We’ve titled this paper Round 2 because it feels like we’ve been through a boxing match regarding our first article on the subject. Despite the wounds, we felt that the first article brought up a number of interesting issues and generated a few very useful discussions, causing us to rethink our initial conclusion.
First, we’d like to thank the people who commented and gave useful information, particularly those who pointed to relevant links and applicable documents. That was much more helpful than the personal attacks posted in response to our article.
Second we want to again state that we did not accuse anyone of copying, of theft, of illegal activity, of guilt, or of infringement. We tried to walk the line of fairness. Some readers accused us of making those accusations. Interestingly, some readers claimed we were unfairly accusing Oracle, some claimed we were unfairly accusing Sun, and others claimed we were unfairly accusing Google. Maybe that means we succeeded in walking that line. (We did not actually accuse any party.)
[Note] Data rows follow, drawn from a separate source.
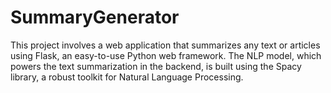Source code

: # SummaryGenerator
This project involves a web application that summarizes any text or articles using Flask, an easy-to-use Python web framework. The NLP model, which powers the text summarization in the backend, is built using the Spacy library, a robust toolkit for Natural Language Processing.
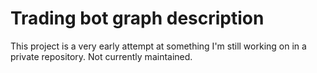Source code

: # Trading bot graph description
This project is a very early attempt at something I'm still working on in a private repository. Not currently maintained.

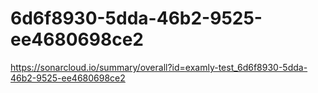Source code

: # 6d6f8930-5dda-46b2-9525-ee4680698ce2
https://sonarcloud.io/summary/overall?id=examly-test_6d6f8930-5dda-46b2-9525-ee4680698ce2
We did say, however, that it appears Oracle missed a number of files that appeared to have been copied from Sun, but distinctly noted, “Not knowing all of the details of the case, there could be issues that we’re not aware of.” We realize that this was a long case involving many people, much code, and a very large pretrial record containing a huge number of documents. As we explained in the beginning of the article, we considered this an interesting exercise and wanted to share our results.
Readers did point out some issues in our article that we would like to correct. First, we made some statements regarding copyright that are not completely accurate. A work can be jointly owned by two or more copyright holders who then have the right to individually assign nonexclusive rights without the permission of the other copyright holders. This is not typically done by companies developing code, because it effectively gives away the copyrights. It is more typically done when a company accepts code developed by an outside entity. In fact, as was pointed out by one reader, Sun has an agreement called the Sun Contributor Agreement (SCA) that specifies that any person who contributes code to a Sun-managed project gives Sun joint copyright in the code. This is an interesting way for Sun to ensure that code contributed to any of its projects can be used without restriction by Sun without copyright issues. However, note some points in the agreement that we will discuss later:
These terms apply to your contribution of materials to a product or project owned or managed by us …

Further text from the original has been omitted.